Wapres JK: Tidak Usah Alergi dengan Kata Syariah

Antara ยท Selasa, 06 Agustus 2019 - 20:18 WIB
Wapres JK: Tidak Usah Alergi dengan Kata Syariah

Wakil Presiden Jusuf Kalla. (Foto: AFP)

JAKARTA, iNews.idWakil Presiden Jusuf Kalla mengingatkan masyarakat untuk tidak merasa “alergi” terhadap kata syariah. Menurut dia, jangan sampai ada yang menganggap seolah-olah segala sesuatu yang berhubungan dengan syariah adalah berbahaya.

“Jangan kita merasa alergi kepada kata ‘syariah’. Syariah itu mudah sekali sebenarnya. Salat (itu) syariah, puasa syariah, bekerja syar’i, mengajar juga syariah. Semua syariah. Jadi jangan merasa syar’i itu tiba-tiba bahaya, tidak begitu,” kata JK di Kantor Wakil Presiden RI, Jakarta, Selasa (6/8/2019).

Dia menjelaskan, syariah sebenarnya adalah hukum agama Islam berdasarkan Alquran untuk mengatur kehidupan kaum muslim kepada Allah SWT. Karenanya, kata JK, menjalankan hukum syariah bukanlah sesuatu yang harus dipersulit, sama halnya dengan menerapkan ideologi Pancasila.

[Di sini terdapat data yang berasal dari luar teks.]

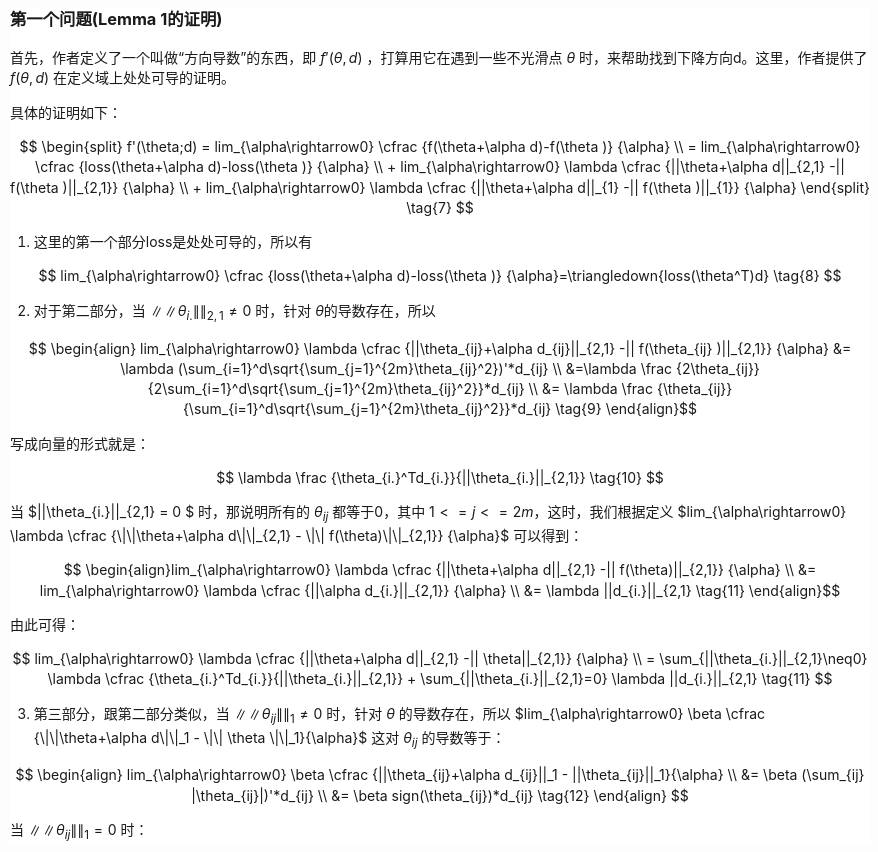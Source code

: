 ### 第一个问题(Lemma 1的证明)

首先，作者定义了一个叫做“方向导数”的东西，即 $f'(\theta,d)$ ，打算用它在遇到一些不光滑点 $\theta$ 时，来帮助找到下降方向d。这里，作者提供了 $f(\theta,d)$ 在定义域上处处可导的证明。

具体的证明如下：

$$ \begin{split} f'(\theta;d) = lim_{\alpha\rightarrow0} \cfrac {f(\theta+\alpha d)-f(\theta
)} {\alpha} \\ = lim_{\alpha\rightarrow0} \cfrac {loss(\theta+\alpha d)-loss(\theta
)} {\alpha} \\ + lim_{\alpha\rightarrow0} \lambda \cfrac {||\theta+\alpha d||_{2,1} -|| f(\theta
)||_{2,1}} {\alpha} \\ + lim_{\alpha\rightarrow0} \lambda \cfrac {||\theta+\alpha d||_{1} -|| f(\theta
)||_{1}} {\alpha} \end{split}  \tag{7} $$ 

1. 这里的第一个部分loss是处处可导的，所以有

$$ lim_{\alpha\rightarrow0} \cfrac {loss(\theta+\alpha d)-loss(\theta
)} {\alpha}=\triangledown{loss(\theta^T)d} \tag{8} $$

2. 对于第二部分，当 $\|\|\theta_{i.}\|\|_{2,1} \neq 0$ 时，针对 $\theta$的导数存在，所以

$$ \begin{align} lim_{\alpha\rightarrow0} \lambda \cfrac {||\theta_{ij}+\alpha d_{ij}||_{2,1} -|| f(\theta_{ij}
)||_{2,1}} {\alpha} &= \lambda (\sum_{i=1}^d\sqrt{\sum_{j=1}^{2m}\theta_{ij}^2})'*d_{ij} \\
&=\lambda \frac {2\theta_{ij}}{2\sum_{i=1}^d\sqrt{\sum_{j=1}^{2m}\theta_{ij}^2}}*d_{ij} \\ 
&= \lambda \frac {\theta_{ij}}{\sum_{i=1}^d\sqrt{\sum_{j=1}^{2m}\theta_{ij}^2}}*d_{ij} \tag{9} 
\end{align}$$

写成向量的形式就是：

$$ \lambda \frac {\theta_{i.}^Td_{i.}}{||\theta_{i.}||_{2,1}} \tag{10} $$

当 $\|\|\theta_{i.}\|\|_{2,1} = 0 $ 时，那说明所有的 $\theta_{ij}$ 都等于0，其中 $1<=j<=2m$，这时，我们根据定义 $lim_{\alpha\rightarrow0} \lambda \cfrac {\|\|\theta+\alpha d\|\|_{2,1} - \|\| f(\theta)\|\|_{2,1}} {\alpha}$ 可以得到：

$$ \begin{align}lim_{\alpha\rightarrow0} \lambda \cfrac {||\theta+\alpha d||_{2,1} -|| f(\theta)||_{2,1}} {\alpha} \\
&= lim_{\alpha\rightarrow0} \lambda \cfrac {||\alpha d_{i.}||_{2,1}} {\alpha} \\ &= \lambda ||d_{i.}||_{2,1} \tag{11} \end{align}$$

由此可得：

$$ lim_{\alpha\rightarrow0} \lambda \cfrac {||\theta+\alpha d||_{2,1} -|| \theta||_{2,1}} {\alpha} \\ 
= \sum_{||\theta_{i.}||_{2,1}\neq0} \lambda \cfrac {\theta_{i.}^Td_{i.}}{||\theta_{i.}||_{2,1}} + \sum_{||\theta_{i.}||_{2,1}=0} \lambda ||d_{i.}||_{2,1} \tag{11} $$

3. 第三部分，跟第二部分类似，当 $\|\|\theta_{ij}\|\|_1\neq 0$ 时，针对 $\theta$ 的导数存在，所以 $lim_{\alpha\rightarrow0} \beta \cfrac {\|\|\theta+\alpha d\|\|_1 - \|\| \theta \|\|_1}{\alpha}$ 这对 $\theta_{ij}$ 的导数等于：

$$ \begin{align} lim_{\alpha\rightarrow0} \beta \cfrac {||\theta_{ij}+\alpha d_{ij}||_1 - ||\theta_{ij}||_1}{\alpha} \\ &=
\beta (\sum_{ij} |\theta_{ij}|)'*d_{ij} \\ &=
\beta sign(\theta_{ij})*d_{ij} \tag{12} \end{align} $$

当 $\|\| \theta_{ij} \|\|_1 = 0$ 时：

“Itu suatu hal yang sangat simpel. Jadi, kalau melakukan syariah dan Pancasila, apa salahnya? Jangan terlalu itu dianggap masalah kalau ada orang yang ingin menjalankan syariah itu,” tuturnya.

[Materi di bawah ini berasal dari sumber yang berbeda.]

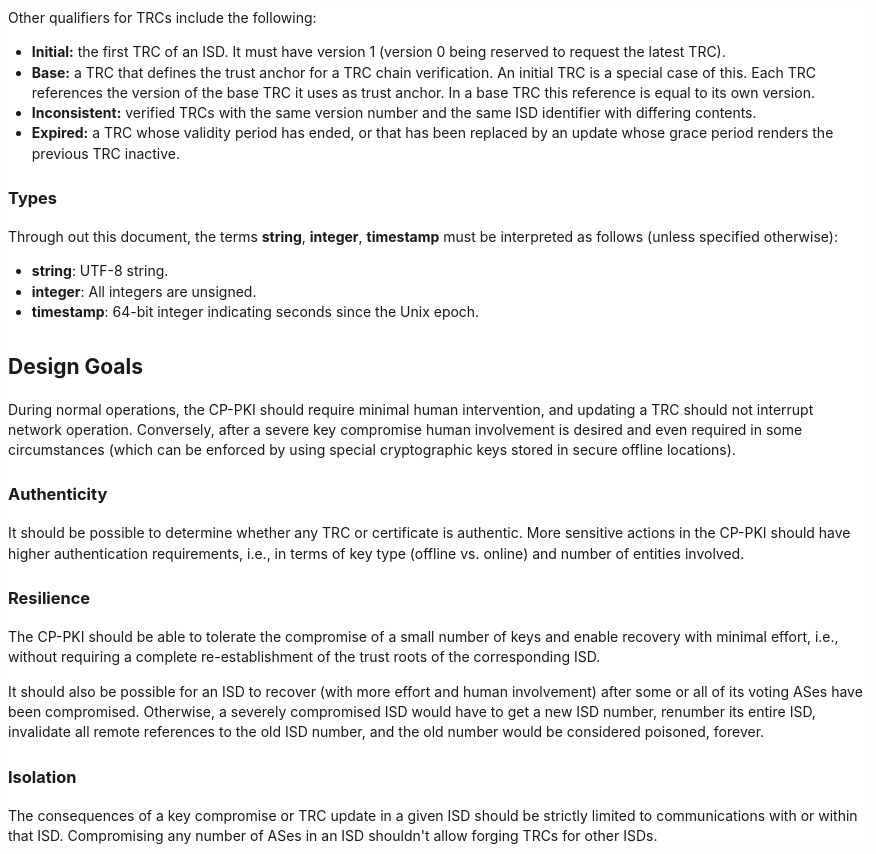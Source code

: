 Other qualifiers for TRCs include the following:

- __Initial:__ the first TRC of an ISD. It must have version 1 (version 0 being reserved to request
  the latest TRC).
- __Base:__ a TRC that defines the trust anchor for a TRC chain verification. An initial TRC is a
  special case of this. Each TRC references the version of the base TRC it uses as trust anchor. In
  a base TRC this reference is equal to its own version.
- __Inconsistent:__ verified TRCs with the same version number and the same ISD identifier with
  differing contents.
- __Expired:__ a TRC whose validity period has ended, or that has been replaced by an update whose
  grace period renders the previous TRC inactive.

### Types

Through out this document, the terms __string__, __integer__, __timestamp__ must be interpreted as
follows (unless specified otherwise):

- __string__: UTF-8 string.
- __integer__: All integers are unsigned.
- __timestamp__: 64-bit integer indicating seconds since the Unix epoch.

## Design Goals

During normal operations, the CP-PKI should require minimal human intervention, and updating a TRC
should not interrupt network operation. Conversely, after a severe key compromise human involvement
is desired and even required in some circumstances (which can be enforced by using special
cryptographic keys stored in secure offline locations).

### Authenticity

It should be possible to determine whether any TRC or certificate is authentic. More sensitive
actions in the CP-PKI should have higher authentication requirements, i.e., in terms of key type
(offline vs. online) and number of entities involved.

### Resilience

The CP-PKI should be able to tolerate the compromise of a small number of keys and enable recovery
with minimal effort, i.e., without requiring a complete re-establishment of the trust roots of the
corresponding ISD.

It should also be possible for an ISD to recover (with more effort and human involvement) after some
or all of its voting ASes have been compromised. Otherwise, a severely compromised ISD would have to
get a new ISD number, renumber its entire ISD, invalidate all remote references to the old ISD
number, and the old number would be considered poisoned, forever.

### Isolation

The consequences of a key compromise or TRC update in a given ISD should be strictly limited to
communications with or within that ISD. Compromising any number of ASes in an ISD shouldn't allow
forging TRCs for other ISDs.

JK mengatakan, dalam menjalankan kehidupan beragama Islam, selain syariah ada pula akidah (tatanan yang mengatur hubungan manusia dengan Allah) dan muamalah (tatanan yang mengatur hubungan manusia dengan manusia). JK menegaskan, syariah, akidah, dan muamalah harus dijalankan secara bersamaan sehingga kehidupan beragama umat Islam dapat berjalan baik.

“Kemudian ada muamalah, pada dasarnya halal selama dia tidak haram. Itu syar’i semua. Saya berpakaian begini itu syar’i, selama menutup aurat. Bukan hanya yang pakai jilbab yang syar’i,” ucapnya.

Menanggapi hasil Ijtima Ulama IV yang salah satunya ingin mewujudkan NKRI yang syariah dengan prinsip ayat suci di atas ayat konstitusi, JK mengatakan pertemuan tersebut tidak mewakili pendapat ulama secara keseluruhan.

“Ulama kita banyak. Tentu tidak bisa mengatasnamakan suatu pertemuan bahwa itu pendapat semua ulama, itu tentu hanya ulama yang tergabung dalam organisasi yang mengadakan pertemuan itu,” ujarnya.